The Initiative Check Network!


Review Of The Day: Deadstone

November 03, 2014

The beauty of being an indie games journalist is getting to talk to people about what they experienced as a games developer on a project. I get to talk to developers about what it was like to make a game for the first time, and see where they improved. This helps me to build a relationship with that developer, and see how the games they make develop and grow over time, until eventually, hopefully, the developer is super competent and understands the medium greatly.

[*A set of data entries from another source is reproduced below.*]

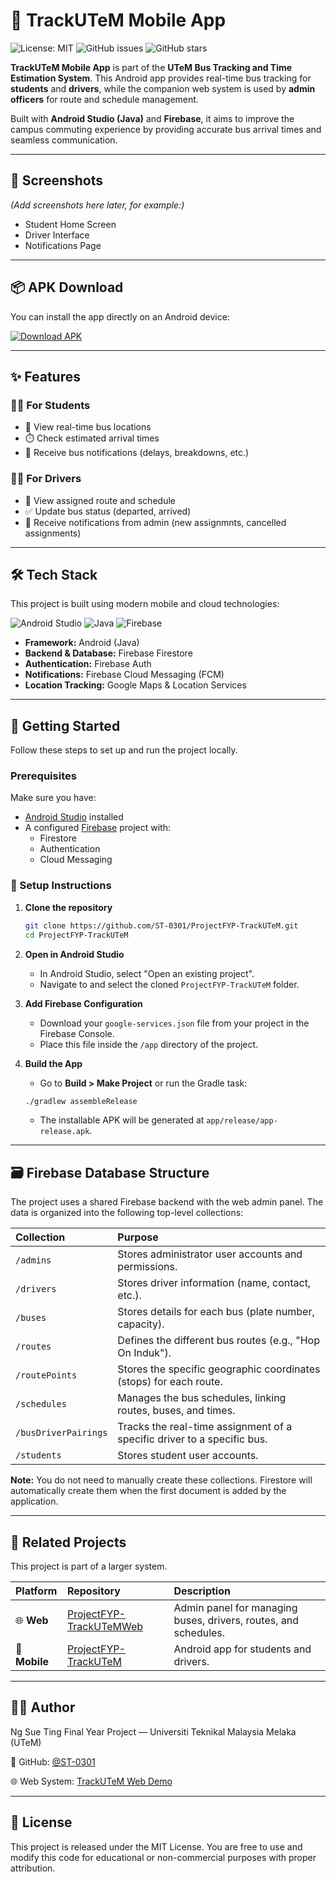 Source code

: # 📱 TrackUTeM Mobile App

![License: MIT](https://img.shields.io/github/license/ST-0301/ProjectFYP-TrackUTeM?style=for-the-badge)
![GitHub issues](https://img.shields.io/github/issues/ST-0301/ProjectFYP-TrackUTeM?style=for-the-badge&color=brightgreen)
![GitHub stars](https://img.shields.io/github/stars/ST-0301/ProjectFYP-TrackUTeM?style=for-the-badge)

**TrackUTeM Mobile App** is part of the **UTeM Bus Tracking and Time Estimation System**. This Android app provides real-time bus tracking for **students** and **drivers**, while the companion web system is used by **admin officers** for route and schedule management.

Built with **Android Studio (Java)** and **Firebase**, it aims to improve the campus commuting experience by providing accurate bus arrival times and seamless communication.

---

## 📸 Screenshots
*(Add screenshots here later, for example:)*
* Student Home Screen
* Driver Interface
* Notifications Page

---

## 📦 APK Download

You can install the app directly on an Android device:

[![Download APK](https://img.shields.io/badge/Download%20APK-3DDC84?style=for-the-badge&logo=android&logoColor=white)](./app/release/app-release.apk)

---

## ✨ Features

### 👨‍🎓 For Students
* 🚌 View real-time bus locations
* ⏱️ Check estimated arrival times
* 🔔 Receive bus notifications (delays, breakdowns, etc.)

### 👨‍✈️ For Drivers
* 📅 View assigned route and schedule
* ✅ Update bus status (departed, arrived)
* 🔔 Receive notifications from admin (new assignmnts, cancelled assignments)

---

## 🛠️ Tech Stack

This project is built using modern mobile and cloud technologies:

![Android Studio](https://img.shields.io/badge/Android_Studio-3DDC84?style=for-the-badge&logo=androidstudio&logoColor=white)
![Java](https://img.shields.io/badge/Java-ED8B00?style=for-the-badge&logo=openjdk&logoColor=white)
![Firebase](https://img.shields.io/badge/Firebase-FFCA28?style=for-the-badge&logo=firebase&logoColor=black)

* **Framework:** Android (Java)
* **Backend & Database:** Firebase Firestore
* **Authentication:** Firebase Auth
* **Notifications:** Firebase Cloud Messaging (FCM)
* **Location Tracking:** Google Maps & Location Services

---

## 🚀 Getting Started

Follow these steps to set up and run the project locally.

### Prerequisites
Make sure you have:
* [Android Studio](https://developer.android.com/studio) installed
* A configured [Firebase](https://firebase.google.com/) project with:
    * Firestore
    * Authentication
    * Cloud Messaging

### 🧩 Setup Instructions

1.  **Clone the repository**
    ```bash
    git clone https://github.com/ST-0301/ProjectFYP-TrackUTeM.git
    cd ProjectFYP-TrackUTeM
    ```

2.  **Open in Android Studio**
    * In Android Studio, select "Open an existing project".
    * Navigate to and select the cloned `ProjectFYP-TrackUTeM` folder.

3.  **Add Firebase Configuration**
    * Download your `google-services.json` file from your project in the Firebase Console.
    * Place this file inside the `/app` directory of the project.

4.  **Build the App**
    * Go to **Build > Make Project** or run the Gradle task:
    ```bash
    ./gradlew assembleRelease
    ```
    * The installable APK will be generated at `app/release/app-release.apk`.

---

## 🗃️ Firebase Database Structure

The project uses a shared Firebase backend with the web admin panel. The data is organized into the following top-level collections:

| Collection | Purpose |
| :--- | :--- |
| `/admins` | Stores administrator user accounts and permissions. |
| `/drivers` | Stores driver information (name, contact, etc.). |
| `/buses` | Stores details for each bus (plate number, capacity). |
| `/routes` | Defines the different bus routes (e.g., "Hop On Induk"). |
| `/routePoints` | Stores the specific geographic coordinates (stops) for each route. |
| `/schedules` | Manages the bus schedules, linking routes, buses, and times. |
| `/busDriverPairings` | Tracks the real-time assignment of a specific driver to a specific bus. |
| `/students` | Stores student user accounts. |

**Note:** You do not need to manually create these collections. Firestore will automatically create them when the first document is added by the application.

---

## 🔗 Related Projects

This project is part of a larger system.

| Platform | Repository | Description |
| :--- | :--- | :--- |
| 🌐 **Web** | [ProjectFYP-TrackUTeMWeb](https://github.com/st-0301/ProjectFYP-TrackUTeMWeb) | Admin panel for managing buses, drivers, routes, and schedules. |
| 📱 **Mobile** | [ProjectFYP-TrackUTeM](https://github.com/ST-0301/ProjectFYP-TrackUTeM) | Android app for students and drivers. |

---

## 👩‍💻 Author

Ng Sue Ting
Final Year Project — Universiti Teknikal Malaysia Melaka (UTeM)

🔗 GitHub: [@ST-0301](https://github.com/st-0301)

🌐 Web System: [TrackUTeM Web Demo](https://st-0301.github.io/ProjectFYP-TrackUTeMWeb/)

---

## 📄 License

This project is released under the MIT License.
You are free to use and modify this code for educational or non-commercial purposes with proper attribution.
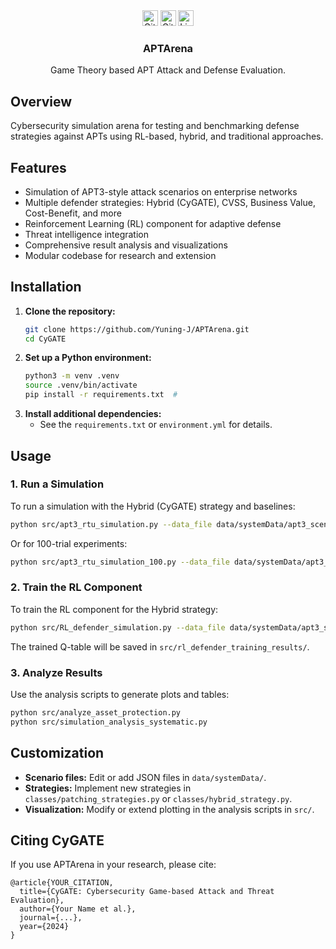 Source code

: 
<!-- PROJECT LOGO -->
<br />
<p align="center">
  <a href="https://github.com/Yuni0217/APTArena">
  </a>
  <br />

  <!-- Badges -->
  <img src="https://img.shields.io/github/repo-size/Yuning-J/APTArena?style=for-the-badge" alt="GitHub repo size" height="25">
  <img src="https://img.shields.io/github/last-commit/Yuning-J/APTArena?style=for-the-badge" alt="GitHub last commit" height="25">
  <img src="https://img.shields.io/github/license/Yuning-J/APTArena?style=for-the-badge" alt="License" height="25">
  <br />
  
  <h3 align="center">APTArena</h3>
  <p align="center">
    Game Theory based APT Attack and Defense Evaluation.
 
  </p>
</p>


## Overview
Cybersecurity simulation arena for testing and benchmarking defense strategies against APTs using RL-based, hybrid, and traditional approaches.

## Features
- Simulation of APT3-style attack scenarios on enterprise networks
- Multiple defender strategies: Hybrid (CyGATE), CVSS, Business Value, Cost-Benefit, and more
- Reinforcement Learning (RL) component for adaptive defense
- Threat intelligence integration
- Comprehensive result analysis and visualizations
- Modular codebase for research and extension


## Installation
1. **Clone the repository:**
   ```sh
   git clone https://github.com/Yuning-J/APTArena.git
   cd CyGATE
   ```
2. **Set up a Python environment:**
   ```sh
   python3 -m venv .venv
   source .venv/bin/activate
   pip install -r requirements.txt  # 
   ```
3. **Install additional dependencies:**
   - See the `requirements.txt` or `environment.yml` for details.

## Usage
### 1. **Run a Simulation**
To run a simulation with the Hybrid (CyGATE) strategy and baselines:
```sh
python src/apt3_rtu_simulation.py --data_file data/systemData/apt3_scenario_enriched.json --num_steps 50 --defender_budget 7500
```
Or for 100-trial experiments:
```sh
python src/apt3_rtu_simulation_100.py --data_file data/systemData/apt3_scenario_enriched.json --num_steps 50 --num_trials 100 --defender_budget 7500
```

### 2. **Train the RL Component**
To train the RL component for the Hybrid strategy:
```sh
python src/RL_defender_simulation.py --data_file data/systemData/apt3_scenario_enriched.json --num_episodes 500 --num_steps 50 --defender_budget 7500
```
The trained Q-table will be saved in `src/rl_defender_training_results/`.

### 3. **Analyze Results**
Use the analysis scripts to generate plots and tables:
```sh
python src/analyze_asset_protection.py
python src/simulation_analysis_systematic.py
```

## Customization
- **Scenario files:** Edit or add JSON files in `data/systemData/`.
- **Strategies:** Implement new strategies in `classes/patching_strategies.py` or `classes/hybrid_strategy.py`.
- **Visualization:** Modify or extend plotting in the analysis scripts in `src/`.

## Citing CyGATE
If you use APTArena in your research, please cite:
```
@article{YOUR_CITATION,
  title={CyGATE: Cybersecurity Game-based Attack and Threat Evaluation},
  author={Your Name et al.},
  journal={...},
  year={2024}
}
```
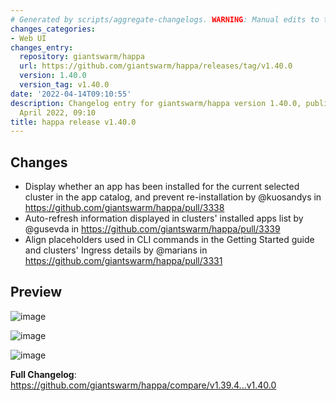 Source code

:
 ```yaml
---
# Generated by scripts/aggregate-changelogs. WARNING: Manual edits to this files will be overwritten.
changes_categories:
- Web UI
changes_entry:
  repository: giantswarm/happa
  url: https://github.com/giantswarm/happa/releases/tag/v1.40.0
  version: 1.40.0
  version_tag: v1.40.0
date: '2022-04-14T09:10:55'
description: Changelog entry for giantswarm/happa version 1.40.0, published on 14
  April 2022, 09:10
title: happa release v1.40.0
---
```


## Changes

* Display whether an app has been installed for the current selected cluster in the app catalog, and prevent re-installation by @kuosandys in https://github.com/giantswarm/happa/pull/3338
* Auto-refresh information displayed in clusters' installed apps list by @gusevda in https://github.com/giantswarm/happa/pull/3339
* Align placeholders used in CLI commands in the Getting Started guide and clusters' Ingress details by @marians in https://github.com/giantswarm/happa/pull/3331

## Preview

![image](https://user-images.githubusercontent.com/273727/163374897-29d813f9-d3cb-4531-a93f-f0bbcf5cd434.png)

![image](https://user-images.githubusercontent.com/273727/163375392-7da22827-2613-4eb1-8d65-a8ea08910a85.png)

![image](https://user-images.githubusercontent.com/273727/163375833-1f1a2a68-4ec6-4d95-aa43-ad069190711b.png)


**Full Changelog**: https://github.com/giantswarm/happa/compare/v1.39.4...v1.40.0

However, that means playing rough games occasionally, and Deadstone by Timeslip Softworks is definitely one of these. Placing you on Mars, with a very loose storyline, the main character is tasked with defending colonists from Martian zombies. And that’s what it is. A top-down tower defence game that controls like a dual-stick shooter, it shows promise.


However, promise is all it shows really. A solid idea, with the player levelling up and setting defences before each wave, the gameplay just doesn’t hold up. The guns have no weight to them, and the sound design makes them feel as if you’re firing a peashooter.


I was playing the game on a controller, and the controls felt loose and flighty, something that you definitely don’t want to have in a game of this type. Nothing is taught to you control wise, all the controls are taught through the keyboard and mouse, which is definitely not the ideal way to play.


Music is hardly present, and the art is definitely programmer art, but that’s not a bad thing. Deadstone definitely has it’s own charms, at least in the design of the game itself. The fusion of dual stick shooter and tower defence is interesting, and one I haven’t seen before. Adding on role-playing game elements to change the weapons your character can use, and the way that his stats are arranged makes it so that each player can play the game differently. It also includes local co-op, which is always something great to see.in a game like this.


Sadly, the way that the game controls and feels just isn’t there. Deadstone is definitely a game that has the right idea, but doesn’t execute it well enough for me to recommend it, at least not at it’s current $10 asking price. If it were to go down to $5, then maybe. But right now, give this one a miss.